CR: This will be your tenth cookbook, how is this one different from your others?
PW:It shares many of the qualities of the others: light, bright, healthy, modern fare. In Salad as a Meal I work to weave in many of easy everyday ingredients we all love — chicken, beef, duck, crab, lobster, all manner of fish and shellfish — into tempting and satisfying salads.
CR: What’s your cooking style?
PW: I love it when I can take two or three ingredients (such as zucchini carpaccio with avocado, pistachios and pistachio oil, p. 110) and make 2 plus 2 taste like 10! Or, make some uncommon combinations of ingredients (such as broccoli soup with mint, p. 31 or zucchini and ginger velouté, p 43) and make an intense statement.
CR: What do you love about teaching?
PW: The teaching began out of dinners where friends would ask me to tell them “all about sea salt” or “all about olive oil,” and it seemed to me that this might be my calling. We began classes in 1995 and never looked back. It is exhilarating, hard work, and I learn something new with each class. It is also an ideal way to weave my recipes, recipe testing and the books in with the classes. I get to see student response to recipes long before the book is published.
CR: How do you choose recipes to be in your books?
PW: Many of my ideas come from the outdoor markets and from restaurants. I come up with many more ideas than I ever have time to test. I love cooking with the seasons and also love coming home from a restaurant and trying out an idea while the flavors and images are still fresh.
CR: What is your favorite grocery store to visit?
PW: In Paris, we live near La Grande Epicierie, the luxury grocery store run by the Bon Marché department store. I could go every day and find something new and different.
CR: What is your favorite restaurant?
PW: That’s a very hard question. My current favorite is Astrance in Paris. Chef Pascal Barbot presents some of the most original, colorful, unique food that I know. I have been three times in the past few months and he never repeats a dish. Like many chefs now he presents a “surprise” menu. There are no choices and each course a surprise. He has a classic background but like a fine artist puts his stamp on each dish, playing with colors, lots of Asian ingredients, and textures. I always leave the restaurant uplifted.
CR: What is like being a restaurant critic?

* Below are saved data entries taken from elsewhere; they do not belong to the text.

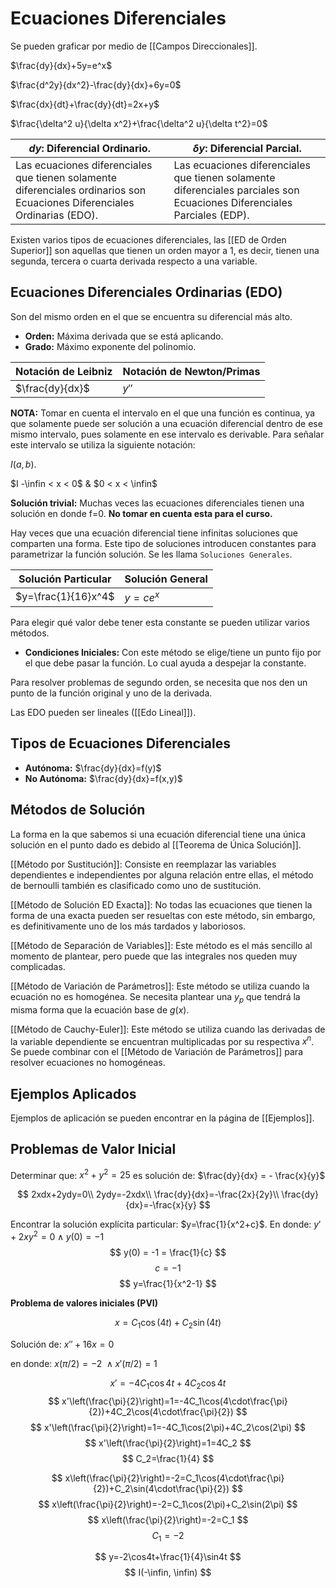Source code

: # Ecuaciones Diferenciales
Se pueden graficar por medio de [[Campos Direccionales]].

$\frac{dy}{dx}+5y=e^x$

$\frac{d^2y}{dx^2}-\frac{dy}{dx}+6y=0$

$\frac{dx}{dt}+\frac{dy}{dt}=2x+y$

$\frac{\delta^2 u}{\delta x^2}+\frac{\delta^2 u}{\delta t^2}=0$

|$dy$: Diferencial Ordinario.|$\delta y$: Diferencial Parcial.|
|---|---|
|Las ecuaciones diferenciales que tienen solamente diferenciales ordinarios son Ecuaciones Diferenciales Ordinarias (EDO).| Las ecuaciones diferenciales que tienen solamente diferenciales parciales son Ecuaciones Diferenciales Parciales (EDP).|

Existen varios tipos de ecuaciones diferenciales, las [[ED de Orden Superior]] son aquellas que tienen un orden mayor a 1, es decir, tienen una segunda, tercera o cuarta derivada respecto a una variable.

## Ecuaciones Diferenciales Ordinarias (EDO)
Son del mismo orden en el que se encuentra su diferencial más alto.
- **Orden:** Máxima derivada que se está aplicando.
- **Grado:** Máximo exponente del polinomio.

|Notación de Leibniz|Notación de Newton/Primas|
|--|--|
|$\frac{dy}{dx}$|$y''$|

**NOTA:** Tomar en cuenta el intervalo en el que una función es continua, ya que solamente puede ser solución a una ecuación diferencial dentro de ese mismo intervalo, pues solamente en ese intervalo es derivable.
Para señalar este intervalo se utiliza la siguiente notación:

$I(a,b)$.

$I -\infin < x < 0$ & $0 < x < \infin$

**Solución trivial:** Muchas veces las ecuaciones diferenciales tienen una solución en donde f=0. **No tomar en cuenta esta para el curso.**

Hay veces que una ecuación diferencial tiene infinitas soluciones que comparten una forma. Este tipo de soluciones introducen constantes para parametrizar la función solución. Se les llama `Soluciones Generales`.

|Solución Particular|Solución General|
|--|--|
|$y=\frac{1}{16}x^4$|$y=ce^x$|

Para elegir qué valor debe tener esta constante se pueden utilizar varios métodos.
- **Condiciones Iniciales:** Con este método se elige/tiene un punto fijo por el que debe pasar la función. Lo cual ayuda a despejar la constante.

Para resolver problemas de segundo orden, se necesita que nos den un punto de la función original y uno de la derivada.

Las EDO pueden ser lineales ([[Edo Lineal]]).

## Tipos de Ecuaciones Diferenciales
* **Autónoma:** $\frac{dy}{dx}=f(y)$
* **No Autónoma:** $\frac{dy}{dx}=f(x,y)$

## Métodos de Solución
La forma en la que sabemos si una ecuación diferencial tiene una única solución en el punto dado es debido al [[Teorema de Única Solución]].

[[Método por Sustitución]]: Consiste en reemplazar las variables dependientes e independientes por alguna relación entre ellas, el método de bernoulli también es clasificado como uno de sustitución.

[[Método de Solución ED Exacta]]: No todas las ecuaciones que tienen la forma de una exacta pueden ser resueltas con este método, sin embargo, es definitivamente uno de los más tardados y laboriosos.

[[Método de Separación de Variables]]: Este método es el más sencillo al momento de plantear, pero puede que las integrales nos queden muy complicadas.

[[Método de Variación de Parámetros]]: Este método se utiliza cuando la ecuación no es homogénea. Se necesita plantear una $y_p$ que tendrá la misma forma que la ecuación base de $g(x)$.

[[Método de Cauchy-Euler]]: Este método se utiliza cuando las derivadas de la variable dependiente se encuentran multiplicadas por su respectiva $x^n$. Se puede combinar con el  [[Método de Variación de Parámetros]] para resolver ecuaciones no homogéneas.
## Ejemplos Aplicados
Ejemplos de aplicación se pueden encontrar en la página de [[Ejemplos]].
## Problemas de Valor Inicial 
Determinar que: $x^2+y^2=25$
es solución de: $\frac{dy}{dx} = - \frac{x}{y}$

$$
2xdx+2ydy=0\\
2ydy=-2xdx\\
\frac{dy}{dx}=-\frac{2x}{2y}\\
\frac{dy}{dx}=-\frac{x}{y}
$$

Encontrar la solución explícita particular: $y=\frac{1}{x^2+c}$. En donde: $y'+2xy^2=0 \land y(0) = -1$
$$
y(0) = -1 = \frac{1}{c}
$$
$$
c = -1
$$
$$
y=\frac{1}{x^2-1}
$$

**Problema de valores iniciales (PVI)**

$$x=C_1\cos(4t)+C_2\sin(4t)$$

Solución de: $x''+16x=0$

en donde: $x(\pi/2)=-2\ \land x'(\pi/2) = 1$

$$
x'=-4C_1\cos4t+4C_2\cos4t
$$
$$
x'\left(\frac{\pi}{2}\right)=1=-4C_1\cos(4\cdot\frac{\pi}{2})+4C_2\cos(4\cdot\frac{\pi}{2})
$$
$$
x'\left(\frac{\pi}{2}\right)=1=-4C_1\cos(2\pi)+4C_2\cos(2\pi)
$$
$$
x'\left(\frac{\pi}{2}\right)=1=4C_2
$$
$$
C_2=\frac{1}{4}
$$

$$
x\left(\frac{\pi}{2}\right)=-2=C_1\cos(4\cdot\frac{\pi}{2})+C_2\sin(4\cdot\frac{\pi}{2})
$$
$$
x\left(\frac{\pi}{2}\right)=-2=C_1\cos(2\pi)+C_2\sin(2\pi)
$$
$$
x\left(\frac{\pi}{2}\right)=-2=C_1
$$
$$
C_1=-2
$$

$$
y=-2\cos4t+\frac{1}{4}\sin4t
$$
$$
I(-\infin, \infin)
$$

PW: I was global restaurant critic for the International Herald Tribune for more than 25 years. I never tired of it. It is a world of discovery as well as trying to make sure than you never have a bad meal!
CR: What do you most want your readers to get out of your cookbooks?
PW: To get them into the kitchen to cook, to love cooking, to be inspired, satisfied and to love sharing it with family and friends.